Task requirements: Reproduce the section of the listing that begins at the line containing "color el dibujo." and finishes at the line containing "More commonly, the". Include both end lines and nothing beyond them.

Input data:
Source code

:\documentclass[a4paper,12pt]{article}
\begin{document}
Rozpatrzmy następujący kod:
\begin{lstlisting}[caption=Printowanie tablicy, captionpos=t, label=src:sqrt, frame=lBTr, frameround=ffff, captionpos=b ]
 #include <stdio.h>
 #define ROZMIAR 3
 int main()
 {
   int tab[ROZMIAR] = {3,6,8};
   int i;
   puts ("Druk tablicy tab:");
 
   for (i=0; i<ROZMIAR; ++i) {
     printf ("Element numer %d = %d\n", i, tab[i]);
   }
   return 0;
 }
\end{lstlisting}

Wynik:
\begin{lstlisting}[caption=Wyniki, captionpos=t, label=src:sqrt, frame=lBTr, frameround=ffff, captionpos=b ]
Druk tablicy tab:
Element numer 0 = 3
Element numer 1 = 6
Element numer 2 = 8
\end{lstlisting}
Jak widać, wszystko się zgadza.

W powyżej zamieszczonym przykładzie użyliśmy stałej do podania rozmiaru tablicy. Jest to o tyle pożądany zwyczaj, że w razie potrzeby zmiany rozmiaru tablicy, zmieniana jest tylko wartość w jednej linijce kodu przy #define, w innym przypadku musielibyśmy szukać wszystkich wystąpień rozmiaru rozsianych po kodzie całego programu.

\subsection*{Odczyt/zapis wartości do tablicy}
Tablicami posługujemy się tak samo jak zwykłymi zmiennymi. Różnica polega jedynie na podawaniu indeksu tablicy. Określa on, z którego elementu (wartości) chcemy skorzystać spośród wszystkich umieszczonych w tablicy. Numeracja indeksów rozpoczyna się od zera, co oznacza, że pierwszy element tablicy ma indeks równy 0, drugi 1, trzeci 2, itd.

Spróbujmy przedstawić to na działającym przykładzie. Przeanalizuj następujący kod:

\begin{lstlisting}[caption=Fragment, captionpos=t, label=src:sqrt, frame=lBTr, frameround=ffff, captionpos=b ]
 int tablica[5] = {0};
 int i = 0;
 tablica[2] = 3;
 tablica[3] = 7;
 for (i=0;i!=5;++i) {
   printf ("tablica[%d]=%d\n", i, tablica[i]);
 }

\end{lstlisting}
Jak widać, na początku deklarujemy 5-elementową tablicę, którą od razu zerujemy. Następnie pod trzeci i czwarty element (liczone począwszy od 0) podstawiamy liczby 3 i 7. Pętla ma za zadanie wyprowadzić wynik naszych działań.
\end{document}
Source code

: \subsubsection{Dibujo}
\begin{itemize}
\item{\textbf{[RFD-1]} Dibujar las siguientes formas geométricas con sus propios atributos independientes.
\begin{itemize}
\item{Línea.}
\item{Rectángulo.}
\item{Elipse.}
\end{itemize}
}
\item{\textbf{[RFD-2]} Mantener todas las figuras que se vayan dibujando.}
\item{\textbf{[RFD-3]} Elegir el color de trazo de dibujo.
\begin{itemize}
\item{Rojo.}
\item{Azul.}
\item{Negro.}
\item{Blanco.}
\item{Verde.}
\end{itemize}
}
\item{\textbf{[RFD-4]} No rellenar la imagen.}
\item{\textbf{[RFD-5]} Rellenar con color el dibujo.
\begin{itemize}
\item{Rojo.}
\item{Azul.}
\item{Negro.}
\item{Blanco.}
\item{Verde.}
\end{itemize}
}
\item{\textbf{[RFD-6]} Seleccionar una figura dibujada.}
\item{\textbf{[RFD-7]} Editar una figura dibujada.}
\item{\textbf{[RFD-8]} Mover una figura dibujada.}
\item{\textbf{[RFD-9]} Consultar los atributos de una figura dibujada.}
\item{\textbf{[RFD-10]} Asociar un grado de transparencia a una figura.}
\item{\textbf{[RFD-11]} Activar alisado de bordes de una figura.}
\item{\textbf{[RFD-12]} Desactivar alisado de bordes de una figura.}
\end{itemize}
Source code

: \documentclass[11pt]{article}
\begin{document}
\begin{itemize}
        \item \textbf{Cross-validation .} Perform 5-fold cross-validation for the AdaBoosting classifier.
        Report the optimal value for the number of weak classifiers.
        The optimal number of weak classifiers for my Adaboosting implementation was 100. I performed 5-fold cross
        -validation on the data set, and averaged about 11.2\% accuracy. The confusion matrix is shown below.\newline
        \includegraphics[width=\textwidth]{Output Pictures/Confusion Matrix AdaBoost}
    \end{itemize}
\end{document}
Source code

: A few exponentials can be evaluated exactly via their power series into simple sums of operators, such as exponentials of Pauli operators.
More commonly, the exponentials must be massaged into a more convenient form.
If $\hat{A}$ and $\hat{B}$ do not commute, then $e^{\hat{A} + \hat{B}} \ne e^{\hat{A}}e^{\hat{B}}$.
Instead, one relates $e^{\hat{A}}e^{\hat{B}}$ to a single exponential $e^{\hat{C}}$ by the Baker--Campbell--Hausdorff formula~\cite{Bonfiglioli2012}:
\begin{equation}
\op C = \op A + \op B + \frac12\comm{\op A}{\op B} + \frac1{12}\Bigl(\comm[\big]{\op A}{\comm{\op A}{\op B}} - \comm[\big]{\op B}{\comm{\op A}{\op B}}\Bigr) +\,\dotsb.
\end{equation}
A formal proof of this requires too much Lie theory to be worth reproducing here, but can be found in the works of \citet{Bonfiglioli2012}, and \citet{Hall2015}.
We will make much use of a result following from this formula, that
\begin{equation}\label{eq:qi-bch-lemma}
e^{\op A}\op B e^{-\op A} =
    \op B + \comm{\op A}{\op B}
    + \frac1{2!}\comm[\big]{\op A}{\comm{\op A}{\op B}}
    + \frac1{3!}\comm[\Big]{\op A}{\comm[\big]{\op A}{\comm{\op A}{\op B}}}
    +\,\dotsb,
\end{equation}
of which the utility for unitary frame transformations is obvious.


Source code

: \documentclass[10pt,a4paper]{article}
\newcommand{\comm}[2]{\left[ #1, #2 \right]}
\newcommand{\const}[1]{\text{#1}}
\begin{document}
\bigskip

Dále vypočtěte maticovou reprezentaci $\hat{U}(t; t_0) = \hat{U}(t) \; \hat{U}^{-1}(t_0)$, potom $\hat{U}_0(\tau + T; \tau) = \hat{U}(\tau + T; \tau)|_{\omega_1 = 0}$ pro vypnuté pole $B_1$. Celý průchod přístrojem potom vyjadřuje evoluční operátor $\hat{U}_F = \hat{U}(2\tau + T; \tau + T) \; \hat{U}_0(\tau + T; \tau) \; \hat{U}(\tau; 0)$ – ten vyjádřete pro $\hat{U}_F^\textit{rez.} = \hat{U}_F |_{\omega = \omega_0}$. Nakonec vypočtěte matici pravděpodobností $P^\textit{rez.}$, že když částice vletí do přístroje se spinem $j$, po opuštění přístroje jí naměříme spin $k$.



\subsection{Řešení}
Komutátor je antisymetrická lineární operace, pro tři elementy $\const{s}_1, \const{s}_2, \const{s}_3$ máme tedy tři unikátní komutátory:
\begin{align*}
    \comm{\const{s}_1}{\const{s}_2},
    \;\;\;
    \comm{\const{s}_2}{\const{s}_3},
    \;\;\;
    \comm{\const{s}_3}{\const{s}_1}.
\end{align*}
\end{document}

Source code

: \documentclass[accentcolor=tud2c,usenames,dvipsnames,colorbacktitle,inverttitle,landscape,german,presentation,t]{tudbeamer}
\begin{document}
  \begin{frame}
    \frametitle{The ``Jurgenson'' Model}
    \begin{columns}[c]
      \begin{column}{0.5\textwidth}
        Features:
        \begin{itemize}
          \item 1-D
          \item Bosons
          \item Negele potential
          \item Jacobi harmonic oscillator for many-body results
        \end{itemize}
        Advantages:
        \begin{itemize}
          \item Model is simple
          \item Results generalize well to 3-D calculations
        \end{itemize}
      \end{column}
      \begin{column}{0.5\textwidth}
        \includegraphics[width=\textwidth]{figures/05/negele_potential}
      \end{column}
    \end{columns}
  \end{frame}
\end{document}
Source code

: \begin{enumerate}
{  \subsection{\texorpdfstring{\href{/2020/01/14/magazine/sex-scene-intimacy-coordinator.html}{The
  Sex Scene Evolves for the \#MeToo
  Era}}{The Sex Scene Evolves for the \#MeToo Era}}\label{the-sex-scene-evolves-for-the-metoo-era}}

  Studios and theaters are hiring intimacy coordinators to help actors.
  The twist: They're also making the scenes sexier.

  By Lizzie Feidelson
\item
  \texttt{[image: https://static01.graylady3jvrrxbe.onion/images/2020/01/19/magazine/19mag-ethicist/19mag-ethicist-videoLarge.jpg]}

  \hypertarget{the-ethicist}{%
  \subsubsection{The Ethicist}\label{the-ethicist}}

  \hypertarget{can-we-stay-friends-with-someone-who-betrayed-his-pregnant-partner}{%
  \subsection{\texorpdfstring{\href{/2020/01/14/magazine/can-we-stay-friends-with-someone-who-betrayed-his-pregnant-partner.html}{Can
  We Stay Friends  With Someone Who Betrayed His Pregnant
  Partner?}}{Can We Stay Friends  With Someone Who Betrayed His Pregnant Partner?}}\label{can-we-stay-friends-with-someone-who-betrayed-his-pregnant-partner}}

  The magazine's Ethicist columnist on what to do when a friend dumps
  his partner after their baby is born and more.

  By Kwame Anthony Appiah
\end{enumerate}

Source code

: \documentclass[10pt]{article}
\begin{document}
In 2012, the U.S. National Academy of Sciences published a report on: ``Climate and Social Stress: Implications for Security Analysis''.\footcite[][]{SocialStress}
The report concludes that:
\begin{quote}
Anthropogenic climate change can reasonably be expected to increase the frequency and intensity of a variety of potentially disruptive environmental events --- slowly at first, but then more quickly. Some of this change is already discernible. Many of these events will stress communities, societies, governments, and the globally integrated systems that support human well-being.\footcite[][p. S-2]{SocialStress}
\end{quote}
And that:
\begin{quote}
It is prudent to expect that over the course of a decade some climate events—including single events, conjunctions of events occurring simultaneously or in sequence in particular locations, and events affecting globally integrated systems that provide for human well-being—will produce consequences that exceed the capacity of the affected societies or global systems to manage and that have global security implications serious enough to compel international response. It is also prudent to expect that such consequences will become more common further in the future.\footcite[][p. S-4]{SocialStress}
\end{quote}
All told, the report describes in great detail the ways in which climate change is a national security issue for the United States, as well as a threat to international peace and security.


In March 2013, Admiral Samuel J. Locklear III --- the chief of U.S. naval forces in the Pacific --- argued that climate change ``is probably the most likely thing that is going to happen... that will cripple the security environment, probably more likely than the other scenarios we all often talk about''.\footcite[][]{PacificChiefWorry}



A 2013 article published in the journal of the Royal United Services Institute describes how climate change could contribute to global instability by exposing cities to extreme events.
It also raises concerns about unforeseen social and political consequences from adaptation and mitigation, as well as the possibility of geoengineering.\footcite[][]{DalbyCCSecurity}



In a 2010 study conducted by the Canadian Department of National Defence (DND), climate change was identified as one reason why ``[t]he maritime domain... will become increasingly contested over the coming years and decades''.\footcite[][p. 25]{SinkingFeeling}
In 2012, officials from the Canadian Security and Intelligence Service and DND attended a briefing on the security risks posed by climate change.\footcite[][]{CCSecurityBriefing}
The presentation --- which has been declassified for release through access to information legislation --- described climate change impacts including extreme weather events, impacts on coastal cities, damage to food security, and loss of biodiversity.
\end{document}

Written answer:
\item{\textbf{[RFD-5]} Rellenar con color el dibujo.
\begin{itemize}
\item{Rojo.}
\item{Azul.}
\item{Negro.}
\item{Blanco.}
\item{Verde.}
\end{itemize}
}
\item{\textbf{[RFD-6]} Seleccionar una figura dibujada.}
\item{\textbf{[RFD-7]} Editar una figura dibujada.}
\item{\textbf{[RFD-8]} Mover una figura dibujada.}
\item{\textbf{[RFD-9]} Consultar los atributos de una figura dibujada.}
\item{\textbf{[RFD-10]} Asociar un grado de transparencia a una figura.}
\item{\textbf{[RFD-11]} Activar alisado de bordes de una figura.}
\item{\textbf{[RFD-12]} Desactivar alisado de bordes de una figura.}
\end{itemize}
Source code

: \documentclass[11pt]{article}
\begin{document}
\begin{itemize}
        \item \textbf{Cross-validation .} Perform 5-fold cross-validation for the AdaBoosting classifier.
        Report the optimal value for the number of weak classifiers.
        The optimal number of weak classifiers for my Adaboosting implementation was 100. I performed 5-fold cross
        -validation on the data set, and averaged about 11.2\% accuracy. The confusion matrix is shown below.\newline
        \includegraphics[width=\textwidth]{Output Pictures/Confusion Matrix AdaBoost}
    \end{itemize}
\end{document}
Source code

: A few exponentials can be evaluated exactly via their power series into simple sums of operators, such as exponentials of Pauli operators.
More commonly, the exponentials must be massaged into a more convenient form.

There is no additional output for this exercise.